- DIRECTIONS FOR THIS TASK -
Extract only the lines running from the top of the entries to the line that holds "parami rozłącznych zbiorów". Include that line and omit the pictures.

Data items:
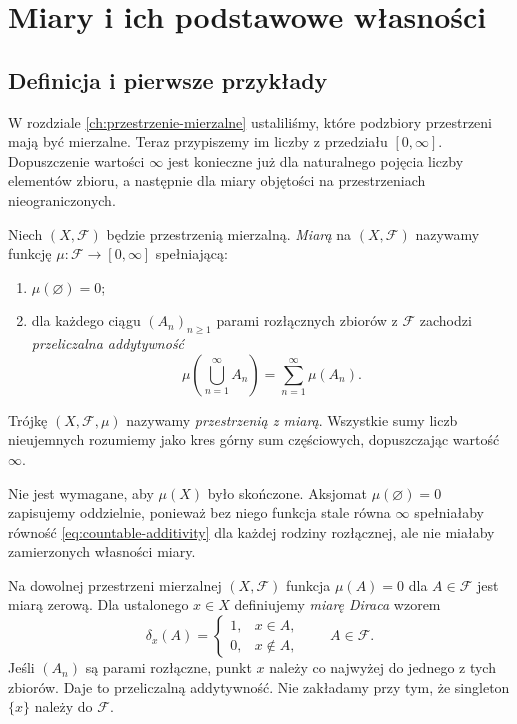 \chapter{Miary i ich podstawowe własności}
\label{ch:miary-wlasnosci}

\providecommand{\atlasref}[2]{#2}


\section{Definicja i pierwsze przykłady}

W rozdziale \ref{ch:przestrzenie-mierzalne} ustaliliśmy, które podzbiory
przestrzeni mają być mierzalne. Teraz przypiszemy im liczby z przedziału
$[0,\infty]$. Dopuszczenie wartości $\infty$ jest konieczne już dla
naturalnego pojęcia liczby elementów zbioru, a następnie dla miary
objętości na przestrzeniach nieograniczonych.

\begin{definicja}[Miara]
\label{def:measure}
Niech $(X,\mathcal F)$ będzie przestrzenią mierzalną.
\emph{Miarą} na $(X,\mathcal F)$ nazywamy funkcję
$\mu:\mathcal F\to[0,\infty]$ spełniającą:
\begin{enumerate}
\item $\mu(\varnothing)=0$;
\item dla każdego ciągu $(A_n)_{n\geq1}$ parami rozłącznych zbiorów
z $\mathcal F$ zachodzi \emph{przeliczalna addytywność}
\begin{equation}
\label{eq:countable-additivity}
\mu\left(\bigcup_{n=1}^{\infty}A_n\right)
=\sum_{n=1}^{\infty}\mu(A_n).
\end{equation}
\end{enumerate}
Trójkę $(X,\mathcal F,\mu)$ nazywamy \emph{przestrzenią z miarą}.
Wszystkie sumy liczb nieujemnych rozumiemy jako kres górny sum
częściowych, dopuszczając wartość $\infty$.
\end{definicja}

\begin{uwaga}
Nie jest wymagane, aby $\mu(X)$ było skończone. Aksjomat
$\mu(\varnothing)=0$ zapisujemy oddzielnie, ponieważ bez niego
funkcja stale równa $\infty$ spełniałaby równość
\eqref{eq:countable-additivity} dla każdej rodziny rozłącznej,
ale nie miałaby zamierzonych własności miary.
\end{uwaga}

\begin{przyklad}
\label{ex:dirac}
Na dowolnej przestrzeni mierzalnej $(X,\mathcal F)$ funkcja
$\mu(A)=0$ dla $A\in\mathcal F$ jest miarą zerową.
Dla ustalonego $x\in X$ definiujemy \emph{miarę Diraca} wzorem
\[
\delta_x(A)=\begin{cases}1,&x\in A,\\0,&x\notin A,\end{cases}
\qquad A\in\mathcal F.
\]
Jeśli $(A_n)$ są parami rozłączne, punkt $x$ należy co najwyżej
do jednego z tych zbiorów. Daje to przeliczalną addytywność.
Nie zakładamy przy tym, że singleton $\{x\}$ należy do $\mathcal F$.
\end{przyklad}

- WORKED SOLUTION -
 \chapter{Miary i ich podstawowe własności}
\label{ch:miary-wlasnosci}

\providecommand{\atlasref}[2]{#2}


\section{Definicja i pierwsze przykłady}

W rozdziale \ref{ch:przestrzenie-mierzalne} ustaliliśmy, które podzbiory
przestrzeni mają być mierzalne. Teraz przypiszemy im liczby z przedziału
$[0,\infty]$. Dopuszczenie wartości $\infty$ jest konieczne już dla
naturalnego pojęcia liczby elementów zbioru, a następnie dla miary
objętości na przestrzeniach nieograniczonych.

\begin{definicja}[Miara]
\label{def:measure}
Niech $(X,\mathcal F)$ będzie przestrzenią mierzalną.
\emph{Miarą} na $(X,\mathcal F)$ nazywamy funkcję
$\mu:\mathcal F\to[0,\infty]$ spełniającą:
\begin{enumerate}
\item $\mu(\varnothing)=0$;
\item dla każdego ciągu $(A_n)_{n\geq1}$ parami rozłącznych zbiorów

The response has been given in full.